By the end of his life, Henry could barely move. Mechanical devices were needed to help him stand. He lost close allies, including Thomas Wolsey and Thomas More. His body deteriorated. His mood worsened. This was not simply indulgence. It was decline.

What We Can Do Now

Today, we have tools that speak directly to that system. GLP-1 medications do not give people discipline. They restore control. Patients do not say they are stronger. They say it is quieter.

That distinction matters.

Because obesity was never just about calories. It was about signaling and about biology. It was about a system that, once disrupted, can push behavior in ways that are very difficult to resist.

The Real Lesson

So when we look at Henry VIII, we should be careful before we judge him as a man who simply lacked restraint.
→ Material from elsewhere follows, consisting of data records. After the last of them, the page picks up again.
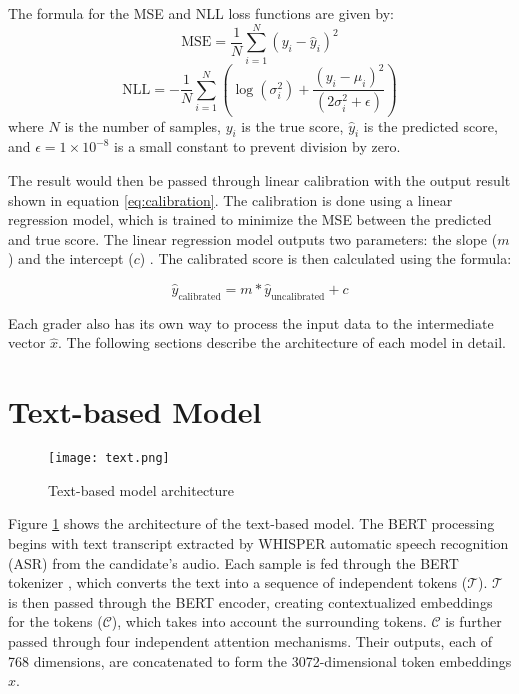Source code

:The formula for the MSE and NLL loss functions are given by:
\begin{equation} \label{eq:mse}
    \text{MSE} = \frac{1}{N} \sum_{i=1}^{N} (y_i - \hat{y}_i)^2
\end{equation}
\begin{equation} \label{eq:nll}
    \text{NLL} = -\frac{1}{N} \sum_{i=1}^{N} \left( \log(\sigma_i^2) + \frac{(y_i - \mu_i)^2}{(2\sigma_i^2 + \epsilon)} \right)
\end{equation}
where $N$ is the number of samples, $y_i$ is the true score,  $\hat{y}_i$ is the predicted score, and $\epsilon = 1\times10^{-8}$ is a small constant to prevent division by zero.

The result would then be passed through linear calibration with the output result shown in equation \ref{eq:calibration}. The calibration is done using a linear regression model, which is trained to minimize the MSE between the predicted and true score. The linear regression model outputs two parameters: the slope ($m$)  and the intercept ($c$) . The calibrated score is then calculated using the formula:

\begin{equation}
    \hat{y}_{\text{calibrated}} = m*\hat{y}_{\text{uncalibrated}} + c
    \label{eq:calibration}
\end{equation}

Each grader also has its own way to process the input data to the intermediate vector $\hat{x}$. The following sections describe the architecture of each model in detail.

\section{Text-based Model}
\begin{figure}[H]
    \centering
    \texttt{[image: text.png]}
    \caption{Text-based model architecture}
    \label{fig:text}
\end{figure}

Figure \ref{fig:text} shows the architecture of the text-based model. The BERT processing begins with text transcript extracted by WHISPER automatic speech recognition (ASR) from the candidate's audio. Each sample is fed through the BERT tokenizer , which converts the text into a sequence of independent tokens ($\mathcal{T}$). $\mathcal{T}$ is then passed through the BERT encoder, creating contextualized embeddings for the tokens ($\mathcal{C}$), which takes into account the surrounding tokens. $\mathcal{C}$ is further passed through four independent attention mechanisms. Their outputs, each of 768 dimensions, are concatenated to form the 3072-dimensional token embeddings $\hat{x}$.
We may not know exactly how much he ate.

Nevertheless, we know something was driving it.

And when we ignore that truth today, we do more than misunderstand the disease.

We blame the patient for having it.

References

Argente J, Farooqi IS, Chowen JA, Kühnen P, López M, Morselli E, Gan HW, Spoudeas HA, Wabitsch M, Tena-Sempere M. Hypothalamic obesity: from basic mechanisms to clinical perspectives. Lancet Diabetes Endocrinol. 2025 Jan;13(1):57-68. doi: 10.1016/S2213-8587(24)00283-3. Epub 2024 Nov 12. Erratum in: Lancet Diabetes Endocrinol. 2025 Jan;13(1):e1. doi: 10.1016/S2213-8587(24)00368-1. PMID: 39547253.